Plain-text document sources
* * * * *

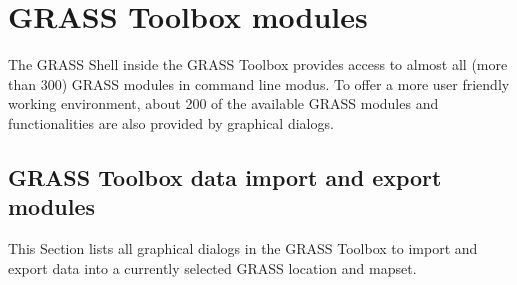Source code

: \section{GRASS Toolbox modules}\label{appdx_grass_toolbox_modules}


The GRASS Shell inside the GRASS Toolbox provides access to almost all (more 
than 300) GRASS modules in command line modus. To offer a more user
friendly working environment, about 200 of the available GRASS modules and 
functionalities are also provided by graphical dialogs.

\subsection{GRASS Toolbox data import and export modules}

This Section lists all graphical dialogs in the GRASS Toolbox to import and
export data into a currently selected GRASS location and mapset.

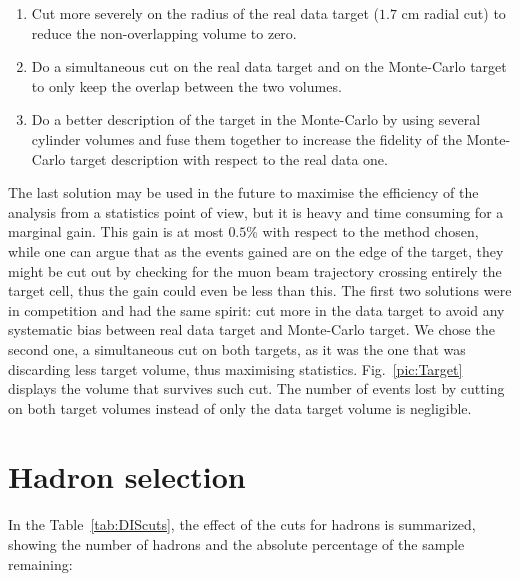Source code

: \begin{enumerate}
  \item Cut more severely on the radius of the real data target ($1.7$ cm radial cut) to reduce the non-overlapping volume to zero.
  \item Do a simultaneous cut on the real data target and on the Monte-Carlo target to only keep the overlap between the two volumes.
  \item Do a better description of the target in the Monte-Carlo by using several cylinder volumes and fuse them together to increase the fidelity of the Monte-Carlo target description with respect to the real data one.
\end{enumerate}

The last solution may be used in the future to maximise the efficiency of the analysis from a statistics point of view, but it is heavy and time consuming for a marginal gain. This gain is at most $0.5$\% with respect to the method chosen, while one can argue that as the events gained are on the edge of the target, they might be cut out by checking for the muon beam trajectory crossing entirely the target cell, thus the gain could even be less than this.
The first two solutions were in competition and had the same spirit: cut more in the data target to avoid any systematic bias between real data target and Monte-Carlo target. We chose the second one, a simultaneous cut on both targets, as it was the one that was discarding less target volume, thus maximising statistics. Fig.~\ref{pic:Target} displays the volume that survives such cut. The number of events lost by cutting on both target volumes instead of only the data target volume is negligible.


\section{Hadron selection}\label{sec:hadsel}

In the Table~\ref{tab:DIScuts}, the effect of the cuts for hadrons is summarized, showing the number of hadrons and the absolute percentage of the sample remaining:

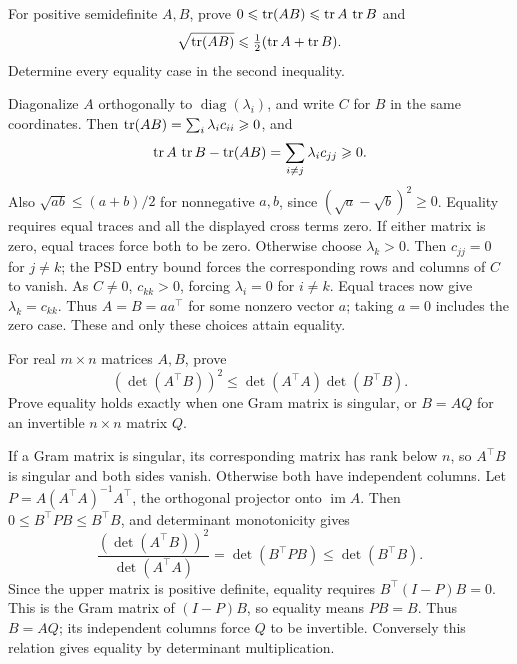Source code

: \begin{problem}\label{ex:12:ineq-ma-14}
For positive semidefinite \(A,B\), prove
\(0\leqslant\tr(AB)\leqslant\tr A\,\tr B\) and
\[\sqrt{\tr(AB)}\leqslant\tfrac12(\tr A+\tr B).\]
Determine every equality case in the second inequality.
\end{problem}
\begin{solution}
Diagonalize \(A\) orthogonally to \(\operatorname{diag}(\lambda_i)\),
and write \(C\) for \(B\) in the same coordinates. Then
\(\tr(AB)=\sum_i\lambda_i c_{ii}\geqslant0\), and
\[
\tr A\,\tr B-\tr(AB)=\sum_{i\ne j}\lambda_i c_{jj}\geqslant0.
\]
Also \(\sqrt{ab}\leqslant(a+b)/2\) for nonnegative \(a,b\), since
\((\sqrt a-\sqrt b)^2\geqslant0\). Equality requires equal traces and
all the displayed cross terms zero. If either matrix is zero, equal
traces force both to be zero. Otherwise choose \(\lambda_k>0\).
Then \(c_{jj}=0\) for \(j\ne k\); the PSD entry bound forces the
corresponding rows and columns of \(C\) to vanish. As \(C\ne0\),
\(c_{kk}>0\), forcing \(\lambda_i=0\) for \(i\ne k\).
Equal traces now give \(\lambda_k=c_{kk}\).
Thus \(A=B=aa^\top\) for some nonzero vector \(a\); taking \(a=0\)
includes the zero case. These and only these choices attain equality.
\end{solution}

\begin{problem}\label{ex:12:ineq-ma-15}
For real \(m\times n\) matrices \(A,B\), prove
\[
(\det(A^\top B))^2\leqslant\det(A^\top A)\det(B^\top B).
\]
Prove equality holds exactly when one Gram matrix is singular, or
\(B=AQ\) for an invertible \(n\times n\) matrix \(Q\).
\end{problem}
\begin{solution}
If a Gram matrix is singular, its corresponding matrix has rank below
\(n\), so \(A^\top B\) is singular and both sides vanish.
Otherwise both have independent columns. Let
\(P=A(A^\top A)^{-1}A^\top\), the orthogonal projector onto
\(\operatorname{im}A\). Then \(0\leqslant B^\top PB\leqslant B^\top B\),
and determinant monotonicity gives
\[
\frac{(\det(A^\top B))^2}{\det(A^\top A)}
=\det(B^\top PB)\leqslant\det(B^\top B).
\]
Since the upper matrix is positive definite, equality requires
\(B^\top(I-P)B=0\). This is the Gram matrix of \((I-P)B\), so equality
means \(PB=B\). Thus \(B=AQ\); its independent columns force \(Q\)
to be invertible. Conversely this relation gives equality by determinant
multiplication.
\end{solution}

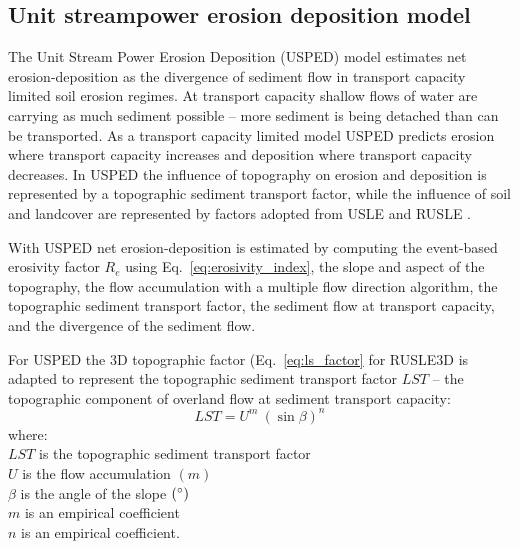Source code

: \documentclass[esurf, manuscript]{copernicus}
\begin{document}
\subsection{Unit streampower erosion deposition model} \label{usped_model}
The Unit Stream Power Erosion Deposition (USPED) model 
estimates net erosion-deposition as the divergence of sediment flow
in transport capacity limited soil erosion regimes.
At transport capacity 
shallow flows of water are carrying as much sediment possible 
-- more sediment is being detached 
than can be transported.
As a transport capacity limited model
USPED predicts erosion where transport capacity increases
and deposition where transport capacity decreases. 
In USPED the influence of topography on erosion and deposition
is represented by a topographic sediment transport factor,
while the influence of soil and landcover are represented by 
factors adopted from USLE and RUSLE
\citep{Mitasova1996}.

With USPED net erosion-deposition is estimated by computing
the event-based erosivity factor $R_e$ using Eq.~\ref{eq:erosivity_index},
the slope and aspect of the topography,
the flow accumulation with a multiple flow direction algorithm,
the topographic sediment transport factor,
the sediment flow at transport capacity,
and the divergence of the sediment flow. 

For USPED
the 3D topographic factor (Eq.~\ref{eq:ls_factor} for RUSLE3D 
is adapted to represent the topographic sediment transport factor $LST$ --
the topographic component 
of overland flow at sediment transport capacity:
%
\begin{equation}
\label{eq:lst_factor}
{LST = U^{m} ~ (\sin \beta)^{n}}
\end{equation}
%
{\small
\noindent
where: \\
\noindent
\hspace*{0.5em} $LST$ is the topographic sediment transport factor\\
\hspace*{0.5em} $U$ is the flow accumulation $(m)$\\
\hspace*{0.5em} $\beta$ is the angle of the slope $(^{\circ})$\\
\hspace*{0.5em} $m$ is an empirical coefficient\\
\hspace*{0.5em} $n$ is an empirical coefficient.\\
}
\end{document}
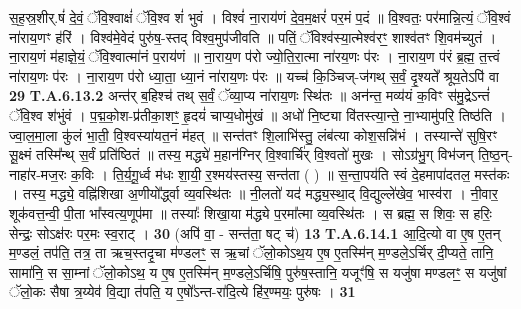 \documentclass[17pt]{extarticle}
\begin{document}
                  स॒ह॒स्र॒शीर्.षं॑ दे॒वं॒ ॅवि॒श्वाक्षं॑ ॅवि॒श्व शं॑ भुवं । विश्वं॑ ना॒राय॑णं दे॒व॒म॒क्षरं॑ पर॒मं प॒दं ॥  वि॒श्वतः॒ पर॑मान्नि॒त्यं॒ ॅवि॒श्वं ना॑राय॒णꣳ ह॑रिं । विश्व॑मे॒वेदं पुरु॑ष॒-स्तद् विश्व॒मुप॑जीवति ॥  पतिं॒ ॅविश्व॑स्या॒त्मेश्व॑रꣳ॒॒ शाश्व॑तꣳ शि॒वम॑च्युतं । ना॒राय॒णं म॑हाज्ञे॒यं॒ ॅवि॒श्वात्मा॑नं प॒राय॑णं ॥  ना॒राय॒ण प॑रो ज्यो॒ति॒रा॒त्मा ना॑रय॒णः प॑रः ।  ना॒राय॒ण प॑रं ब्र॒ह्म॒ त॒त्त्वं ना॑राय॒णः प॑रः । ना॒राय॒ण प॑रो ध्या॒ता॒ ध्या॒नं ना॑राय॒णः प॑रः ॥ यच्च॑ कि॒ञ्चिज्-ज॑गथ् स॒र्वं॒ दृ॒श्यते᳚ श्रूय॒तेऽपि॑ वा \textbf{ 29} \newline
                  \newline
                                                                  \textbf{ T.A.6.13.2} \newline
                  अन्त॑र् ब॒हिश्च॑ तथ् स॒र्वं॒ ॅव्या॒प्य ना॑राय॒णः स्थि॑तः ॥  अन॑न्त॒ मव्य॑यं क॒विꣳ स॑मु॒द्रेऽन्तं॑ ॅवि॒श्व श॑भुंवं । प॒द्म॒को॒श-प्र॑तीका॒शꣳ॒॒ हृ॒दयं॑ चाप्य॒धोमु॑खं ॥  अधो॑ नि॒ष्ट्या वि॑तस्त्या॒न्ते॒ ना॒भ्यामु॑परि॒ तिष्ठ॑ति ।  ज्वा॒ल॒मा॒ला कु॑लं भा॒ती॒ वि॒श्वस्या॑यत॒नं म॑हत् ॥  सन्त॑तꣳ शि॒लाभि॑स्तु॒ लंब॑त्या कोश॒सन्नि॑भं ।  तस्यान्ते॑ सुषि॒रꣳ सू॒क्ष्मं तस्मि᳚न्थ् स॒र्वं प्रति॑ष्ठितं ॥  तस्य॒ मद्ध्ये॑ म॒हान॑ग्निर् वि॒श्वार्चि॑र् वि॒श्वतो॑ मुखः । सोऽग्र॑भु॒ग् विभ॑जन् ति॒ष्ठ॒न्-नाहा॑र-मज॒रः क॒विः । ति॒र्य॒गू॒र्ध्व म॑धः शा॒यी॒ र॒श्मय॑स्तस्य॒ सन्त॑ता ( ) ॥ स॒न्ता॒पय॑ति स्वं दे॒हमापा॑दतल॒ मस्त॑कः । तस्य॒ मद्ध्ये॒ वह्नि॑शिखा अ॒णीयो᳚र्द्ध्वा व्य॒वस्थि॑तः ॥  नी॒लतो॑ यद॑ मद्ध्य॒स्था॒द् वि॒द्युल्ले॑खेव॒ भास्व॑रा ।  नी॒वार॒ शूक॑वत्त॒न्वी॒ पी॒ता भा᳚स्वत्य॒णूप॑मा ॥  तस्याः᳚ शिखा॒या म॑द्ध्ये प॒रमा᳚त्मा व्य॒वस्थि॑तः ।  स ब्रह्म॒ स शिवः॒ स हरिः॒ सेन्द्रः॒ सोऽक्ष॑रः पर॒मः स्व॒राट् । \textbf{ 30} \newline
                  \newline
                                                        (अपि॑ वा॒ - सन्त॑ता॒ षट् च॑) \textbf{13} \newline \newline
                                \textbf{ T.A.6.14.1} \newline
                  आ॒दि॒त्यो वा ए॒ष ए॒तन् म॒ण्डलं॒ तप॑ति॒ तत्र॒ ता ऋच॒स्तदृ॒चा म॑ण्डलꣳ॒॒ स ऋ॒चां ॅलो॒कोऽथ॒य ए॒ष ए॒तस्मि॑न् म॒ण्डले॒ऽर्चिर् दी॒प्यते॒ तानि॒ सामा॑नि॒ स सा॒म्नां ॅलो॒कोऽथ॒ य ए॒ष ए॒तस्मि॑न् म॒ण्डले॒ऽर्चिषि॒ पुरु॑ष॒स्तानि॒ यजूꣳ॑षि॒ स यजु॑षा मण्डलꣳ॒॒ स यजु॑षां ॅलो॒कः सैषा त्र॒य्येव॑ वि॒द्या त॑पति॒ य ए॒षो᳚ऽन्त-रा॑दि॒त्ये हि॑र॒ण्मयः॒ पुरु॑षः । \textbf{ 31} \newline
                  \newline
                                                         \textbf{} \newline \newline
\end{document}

* * * * *

TASK OBJECTIVE - Once the line with "(अपि॑ वा॒ - सन्त॑ता॒" is found, transcribe it and each line after it through the final line of the entries, exactly and only.

EXERCISE RESPONSE -
                                                        (अपि॑ वा॒ - सन्त॑ता॒ षट् च॑) \textbf{13} \newline \newline
                                \textbf{ T.A.6.14.1} \newline
                  आ॒दि॒त्यो वा ए॒ष ए॒तन् म॒ण्डलं॒ तप॑ति॒ तत्र॒ ता ऋच॒स्तदृ॒चा म॑ण्डलꣳ॒॒ स ऋ॒चां ॅलो॒कोऽथ॒य ए॒ष ए॒तस्मि॑न् म॒ण्डले॒ऽर्चिर् दी॒प्यते॒ तानि॒ सामा॑नि॒ स सा॒म्नां ॅलो॒कोऽथ॒ य ए॒ष ए॒तस्मि॑न् म॒ण्डले॒ऽर्चिषि॒ पुरु॑ष॒स्तानि॒ यजूꣳ॑षि॒ स यजु॑षा मण्डलꣳ॒॒ स यजु॑षां ॅलो॒कः सैषा त्र॒य्येव॑ वि॒द्या त॑पति॒ य ए॒षो᳚ऽन्त-रा॑दि॒त्ये हि॑र॒ण्मयः॒ पुरु॑षः । \textbf{ 31} \newline
                  \newline
                                                         \textbf{} \newline \newline
\end{document}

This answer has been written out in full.